17.19 Data Privacy. As a condition for receiving any Award, each Holder explicitly and unambiguously consents to the collection, use and transfer, in electronic or other form, of personal data as described in this Section 17.19 by and among the Company and its subsidiaries and Affiliates exclusively for implementing, administering and managing the Holder’s participation in the Plan. The Company and its subsidiaries and Affiliates may hold certain personal information about a Holder, including the Holder’s name, address and telephone number; birthdate; social security, insurance number or other identification number; salary; nationality; job title(s); any Stock held in the Company or its subsidiaries and Affiliates; and Award details, to implement, manage and administer the Plan and Awards (the “Data”).

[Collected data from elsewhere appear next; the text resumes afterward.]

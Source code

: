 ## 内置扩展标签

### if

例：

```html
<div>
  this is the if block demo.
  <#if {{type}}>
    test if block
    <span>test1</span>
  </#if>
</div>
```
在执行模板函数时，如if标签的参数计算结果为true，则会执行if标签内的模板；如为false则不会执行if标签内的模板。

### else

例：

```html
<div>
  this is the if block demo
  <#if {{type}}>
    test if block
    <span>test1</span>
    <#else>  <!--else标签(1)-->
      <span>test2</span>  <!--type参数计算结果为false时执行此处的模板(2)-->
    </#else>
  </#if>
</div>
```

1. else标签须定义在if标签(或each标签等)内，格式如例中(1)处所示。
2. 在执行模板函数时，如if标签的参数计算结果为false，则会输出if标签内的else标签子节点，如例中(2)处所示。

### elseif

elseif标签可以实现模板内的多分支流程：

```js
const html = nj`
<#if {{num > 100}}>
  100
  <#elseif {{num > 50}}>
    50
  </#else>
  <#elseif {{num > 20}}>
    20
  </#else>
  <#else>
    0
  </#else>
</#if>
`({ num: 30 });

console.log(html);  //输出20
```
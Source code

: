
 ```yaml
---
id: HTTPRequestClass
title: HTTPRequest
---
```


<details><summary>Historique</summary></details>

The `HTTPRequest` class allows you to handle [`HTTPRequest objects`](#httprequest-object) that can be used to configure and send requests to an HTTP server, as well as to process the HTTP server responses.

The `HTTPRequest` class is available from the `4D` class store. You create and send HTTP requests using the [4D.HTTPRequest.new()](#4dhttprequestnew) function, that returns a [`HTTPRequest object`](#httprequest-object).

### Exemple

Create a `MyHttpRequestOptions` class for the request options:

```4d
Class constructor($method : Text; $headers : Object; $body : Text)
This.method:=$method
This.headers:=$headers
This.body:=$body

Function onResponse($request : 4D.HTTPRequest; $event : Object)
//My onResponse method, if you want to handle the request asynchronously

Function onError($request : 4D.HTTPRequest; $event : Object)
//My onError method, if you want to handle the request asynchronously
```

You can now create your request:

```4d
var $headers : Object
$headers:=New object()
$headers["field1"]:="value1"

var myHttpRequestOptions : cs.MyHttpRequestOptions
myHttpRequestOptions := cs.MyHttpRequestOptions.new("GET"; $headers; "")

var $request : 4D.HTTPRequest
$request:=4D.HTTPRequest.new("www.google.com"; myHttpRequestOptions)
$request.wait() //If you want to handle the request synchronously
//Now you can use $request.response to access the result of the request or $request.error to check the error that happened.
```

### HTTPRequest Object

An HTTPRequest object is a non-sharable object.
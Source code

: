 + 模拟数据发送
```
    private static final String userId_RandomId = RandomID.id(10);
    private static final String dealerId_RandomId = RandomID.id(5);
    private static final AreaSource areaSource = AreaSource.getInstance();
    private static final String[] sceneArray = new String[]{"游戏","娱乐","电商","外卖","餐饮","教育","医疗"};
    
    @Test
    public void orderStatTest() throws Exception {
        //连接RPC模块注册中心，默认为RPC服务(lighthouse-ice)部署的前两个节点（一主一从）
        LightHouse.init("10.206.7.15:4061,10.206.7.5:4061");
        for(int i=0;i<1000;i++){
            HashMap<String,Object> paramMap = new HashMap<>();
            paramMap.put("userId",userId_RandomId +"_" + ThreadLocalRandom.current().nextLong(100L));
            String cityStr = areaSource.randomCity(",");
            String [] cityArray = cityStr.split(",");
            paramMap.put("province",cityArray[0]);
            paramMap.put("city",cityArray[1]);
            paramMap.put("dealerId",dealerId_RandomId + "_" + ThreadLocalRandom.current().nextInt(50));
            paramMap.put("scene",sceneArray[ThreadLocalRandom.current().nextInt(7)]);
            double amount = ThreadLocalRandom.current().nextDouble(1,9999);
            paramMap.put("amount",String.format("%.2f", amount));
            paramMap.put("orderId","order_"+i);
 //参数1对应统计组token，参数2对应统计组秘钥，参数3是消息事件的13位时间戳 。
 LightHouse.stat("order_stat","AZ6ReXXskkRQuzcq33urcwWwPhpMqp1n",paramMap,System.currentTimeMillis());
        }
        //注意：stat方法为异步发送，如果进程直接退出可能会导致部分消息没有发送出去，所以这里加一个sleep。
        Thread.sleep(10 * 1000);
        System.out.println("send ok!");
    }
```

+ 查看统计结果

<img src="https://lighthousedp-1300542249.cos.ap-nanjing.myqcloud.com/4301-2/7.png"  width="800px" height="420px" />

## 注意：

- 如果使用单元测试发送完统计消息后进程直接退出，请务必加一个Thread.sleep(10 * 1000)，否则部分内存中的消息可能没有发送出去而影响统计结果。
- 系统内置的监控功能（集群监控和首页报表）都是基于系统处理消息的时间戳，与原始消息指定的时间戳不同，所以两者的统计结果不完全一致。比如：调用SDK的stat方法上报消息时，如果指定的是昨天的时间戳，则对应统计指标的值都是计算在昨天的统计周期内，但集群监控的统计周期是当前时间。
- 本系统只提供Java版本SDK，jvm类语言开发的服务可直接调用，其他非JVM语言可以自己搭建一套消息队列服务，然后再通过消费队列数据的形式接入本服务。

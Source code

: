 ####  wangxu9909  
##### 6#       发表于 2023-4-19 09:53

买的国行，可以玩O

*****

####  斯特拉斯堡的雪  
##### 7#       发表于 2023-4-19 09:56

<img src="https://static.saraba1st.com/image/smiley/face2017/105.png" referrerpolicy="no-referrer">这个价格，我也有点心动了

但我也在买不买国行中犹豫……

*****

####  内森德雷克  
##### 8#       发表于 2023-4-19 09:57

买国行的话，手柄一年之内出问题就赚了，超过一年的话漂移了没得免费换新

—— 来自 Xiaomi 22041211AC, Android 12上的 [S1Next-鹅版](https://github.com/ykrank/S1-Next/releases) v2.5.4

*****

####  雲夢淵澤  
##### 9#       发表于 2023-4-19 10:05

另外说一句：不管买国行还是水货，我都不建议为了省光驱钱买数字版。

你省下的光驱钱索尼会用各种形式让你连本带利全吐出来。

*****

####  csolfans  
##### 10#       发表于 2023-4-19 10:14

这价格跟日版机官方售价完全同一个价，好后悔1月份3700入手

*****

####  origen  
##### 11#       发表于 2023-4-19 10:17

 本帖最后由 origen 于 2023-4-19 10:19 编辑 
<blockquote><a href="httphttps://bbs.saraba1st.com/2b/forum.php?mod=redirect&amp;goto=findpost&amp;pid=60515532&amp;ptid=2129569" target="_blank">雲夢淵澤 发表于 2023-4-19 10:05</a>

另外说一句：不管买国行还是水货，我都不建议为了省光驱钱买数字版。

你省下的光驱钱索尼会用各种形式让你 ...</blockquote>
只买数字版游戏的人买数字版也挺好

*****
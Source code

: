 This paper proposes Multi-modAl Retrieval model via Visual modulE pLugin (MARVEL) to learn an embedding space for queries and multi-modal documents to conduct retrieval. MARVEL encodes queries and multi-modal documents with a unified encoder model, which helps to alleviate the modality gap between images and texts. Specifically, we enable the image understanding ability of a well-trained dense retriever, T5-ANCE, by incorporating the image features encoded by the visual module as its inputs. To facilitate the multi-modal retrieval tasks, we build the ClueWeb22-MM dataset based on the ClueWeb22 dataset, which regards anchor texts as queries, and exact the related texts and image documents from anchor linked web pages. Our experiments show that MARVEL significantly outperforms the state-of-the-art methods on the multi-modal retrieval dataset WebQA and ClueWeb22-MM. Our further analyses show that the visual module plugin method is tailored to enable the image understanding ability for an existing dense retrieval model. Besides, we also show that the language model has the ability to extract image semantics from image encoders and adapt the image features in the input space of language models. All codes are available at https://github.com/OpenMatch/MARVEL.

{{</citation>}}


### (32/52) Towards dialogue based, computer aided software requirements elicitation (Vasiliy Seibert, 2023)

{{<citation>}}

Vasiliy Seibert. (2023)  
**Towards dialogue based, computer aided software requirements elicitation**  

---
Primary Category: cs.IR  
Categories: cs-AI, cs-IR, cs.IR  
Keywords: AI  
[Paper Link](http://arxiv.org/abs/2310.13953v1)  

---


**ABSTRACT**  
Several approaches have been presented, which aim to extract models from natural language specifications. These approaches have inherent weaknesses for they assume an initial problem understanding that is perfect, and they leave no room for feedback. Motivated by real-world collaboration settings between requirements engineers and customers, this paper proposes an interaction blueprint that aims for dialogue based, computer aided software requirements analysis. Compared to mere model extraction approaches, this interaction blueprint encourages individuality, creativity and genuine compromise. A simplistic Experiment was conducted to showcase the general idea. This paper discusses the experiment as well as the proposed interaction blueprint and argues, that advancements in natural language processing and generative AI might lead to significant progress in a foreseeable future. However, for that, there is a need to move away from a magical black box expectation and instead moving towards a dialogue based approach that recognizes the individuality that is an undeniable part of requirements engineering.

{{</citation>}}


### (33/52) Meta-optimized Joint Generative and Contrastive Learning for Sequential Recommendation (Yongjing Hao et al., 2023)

The Company and its subsidiaries and Affiliates may transfer the Data amongst themselves as necessary to implement, administer and manage a Holder’s participation in the Plan, and the Company and its subsidiaries and Affiliates may transfer the Data to third parties assisting the Company with Plan implementation, administration and management. These recipients may be located in the Holder’s country, or elsewhere, and the Holder’s country may have different data privacy laws and protections than the recipients’ country. By accepting an Award, each Holder authorizes the recipients to receive, possess, use, retain and transfer the Data, in electronic or other form, to implement, administer and manage the Holder’s participation in the Plan, including any required Data transfer to a broker or other third party with whom the Company or the Holder may elect to deposit any Stock. The Data related to a Holder will be held only as long as necessary to implement, administer, and manage the Holder’s participation in the Plan. A Holder may, at any time, view the Data that the Company holds regarding the Holder, request additional information about the storage and processing of the Data regarding the Holder, recommend any necessary corrections to the Data regarding the Holder or refuse or withdraw the consents in this Section 17.19 in writing, without cost, by contacting the local human resources representative. The Company may cancel Holder’s ability to participate in the Plan and, in the Committee’s discretion, the Holder may forfeit any outstanding Awards if the Holder refuses or withdraws the consents in this Section 17.19.

 

17.20 Severability of Provisions. If any provision of the Plan is held invalid or unenforceable, such invalidity or unenforceability shall not affect any other provision of the Plan, and the Plan shall be construed and enforced as if such invalid or unenforceable provision had not been included in the Plan.

 

17.21 No Funding. The Plan shall be unfunded. The Company shall not be required to establish any special or separate fund or to make any other segregation of funds or assets to ensure the payment of any Award. Prior to receipt of Shares or a cash distribution pursuant to the terms of an Award, such Award shall represent an unfunded unsecured contractual obligation of the Company and the Holder shall have no greater claim to the Shares underlying such Award or any other assets of the Company or Affiliate than any other unsecured general creditor.

 

17.22 Headings. Headings used throughout the Plan are for convenience only and shall not be given legal significance.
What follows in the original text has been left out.